Foresees vast unemployment among

drivers by John Darker • Entry into the Common Market by Great Britain would be disastrous to the road transport industry of this country as well as to the workers engaged in it, says Mr Ken Jackson, national secretary of the commercial transport group of the TGWU. Mr Jackson's special report to the Transport Industry Committee of the Trades Union Congress, published in the December .Record of the TGWU paints a picture of unrelieved gloom.

He points out that the UK's 40-hour week compares with working weeks of 44 hours in Belgium and Holland, 46 hours in Italy and 48 hours in Germany. While pay rates in Germany and Holland approximate to British rates, in France, Italy and Belgium rates are "lower than even our Road Haulage Council minimum".

For example, in France a driver of a

vehicle of up to 3+ tons commences at £11.69 for 40 hours and reaches £12.63 after 15 years. The commencing rate in France for a driver of a vehicle over 3+ tons up to 11 tons is £12.18 increasing to £13.15 in 15 years. In Italy the rate for up to 8 tons ranges from £12.50 to £13.70 for a 46-hour basic week. The rate in Belgium for a driver of a 7-ton vehicle is £17.60 for 44 hours.

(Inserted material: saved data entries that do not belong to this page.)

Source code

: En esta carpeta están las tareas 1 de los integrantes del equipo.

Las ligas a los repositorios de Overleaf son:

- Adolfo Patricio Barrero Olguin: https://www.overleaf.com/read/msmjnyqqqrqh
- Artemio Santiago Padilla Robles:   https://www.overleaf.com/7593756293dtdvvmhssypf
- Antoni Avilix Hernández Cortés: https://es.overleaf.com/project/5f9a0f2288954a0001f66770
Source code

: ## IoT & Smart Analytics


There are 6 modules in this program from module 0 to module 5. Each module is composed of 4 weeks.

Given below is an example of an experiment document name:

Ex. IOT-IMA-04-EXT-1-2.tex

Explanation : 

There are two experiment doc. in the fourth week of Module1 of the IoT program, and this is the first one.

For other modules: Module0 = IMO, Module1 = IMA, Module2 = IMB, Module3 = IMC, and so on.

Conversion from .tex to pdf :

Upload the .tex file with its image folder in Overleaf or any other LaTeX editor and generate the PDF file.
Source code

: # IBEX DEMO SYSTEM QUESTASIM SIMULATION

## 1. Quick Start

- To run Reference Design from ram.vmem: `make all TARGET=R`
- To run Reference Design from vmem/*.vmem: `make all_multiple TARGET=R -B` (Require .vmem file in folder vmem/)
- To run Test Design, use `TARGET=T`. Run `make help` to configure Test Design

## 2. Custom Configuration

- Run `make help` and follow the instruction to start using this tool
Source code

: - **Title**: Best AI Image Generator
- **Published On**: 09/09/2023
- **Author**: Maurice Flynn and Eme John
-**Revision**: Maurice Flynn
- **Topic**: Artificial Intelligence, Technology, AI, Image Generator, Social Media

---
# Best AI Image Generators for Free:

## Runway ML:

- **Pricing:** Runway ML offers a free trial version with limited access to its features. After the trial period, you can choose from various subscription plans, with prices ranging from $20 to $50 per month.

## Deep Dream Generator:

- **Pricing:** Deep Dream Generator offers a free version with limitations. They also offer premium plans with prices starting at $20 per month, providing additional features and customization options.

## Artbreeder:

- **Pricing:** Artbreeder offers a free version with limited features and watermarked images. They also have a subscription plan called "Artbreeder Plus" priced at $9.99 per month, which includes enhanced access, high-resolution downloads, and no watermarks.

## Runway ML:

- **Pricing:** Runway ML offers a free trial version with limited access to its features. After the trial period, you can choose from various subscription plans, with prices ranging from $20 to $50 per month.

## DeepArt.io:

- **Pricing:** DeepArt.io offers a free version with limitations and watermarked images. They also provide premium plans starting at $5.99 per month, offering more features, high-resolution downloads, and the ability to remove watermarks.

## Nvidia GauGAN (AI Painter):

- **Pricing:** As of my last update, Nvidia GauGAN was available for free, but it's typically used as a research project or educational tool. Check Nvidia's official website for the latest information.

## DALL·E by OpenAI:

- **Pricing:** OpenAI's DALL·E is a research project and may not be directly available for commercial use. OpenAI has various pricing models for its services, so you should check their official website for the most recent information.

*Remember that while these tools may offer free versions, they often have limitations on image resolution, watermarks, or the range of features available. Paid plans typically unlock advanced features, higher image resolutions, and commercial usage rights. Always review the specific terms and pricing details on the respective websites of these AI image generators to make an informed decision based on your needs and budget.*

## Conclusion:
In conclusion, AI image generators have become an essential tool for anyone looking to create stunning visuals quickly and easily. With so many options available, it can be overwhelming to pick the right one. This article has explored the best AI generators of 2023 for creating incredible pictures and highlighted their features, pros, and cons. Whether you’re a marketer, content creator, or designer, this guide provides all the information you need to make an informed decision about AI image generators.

Although high earnings are sometimes quoted for Common Market drivers, Mr Jackson suggests this is because there is no limit to the overtime work that can be done on top of the 8-hour driving day. Repeated attempts in many quarters through the International Transport Workers Federation have not established a regulation covering the maximum working day irrespective of whether on driving or other work.

Mr Jackson says that because there is no laid down provision or regulation requiring a subsistence allowance to be paid, there is a great tendency for drivers of bunkequipped vehicles to live on the vehicle. "This is uncivilized." And tachographs would have to be applied "in so far as all United Kingdom transport was concerned and we would have no voice or say in the matter at all".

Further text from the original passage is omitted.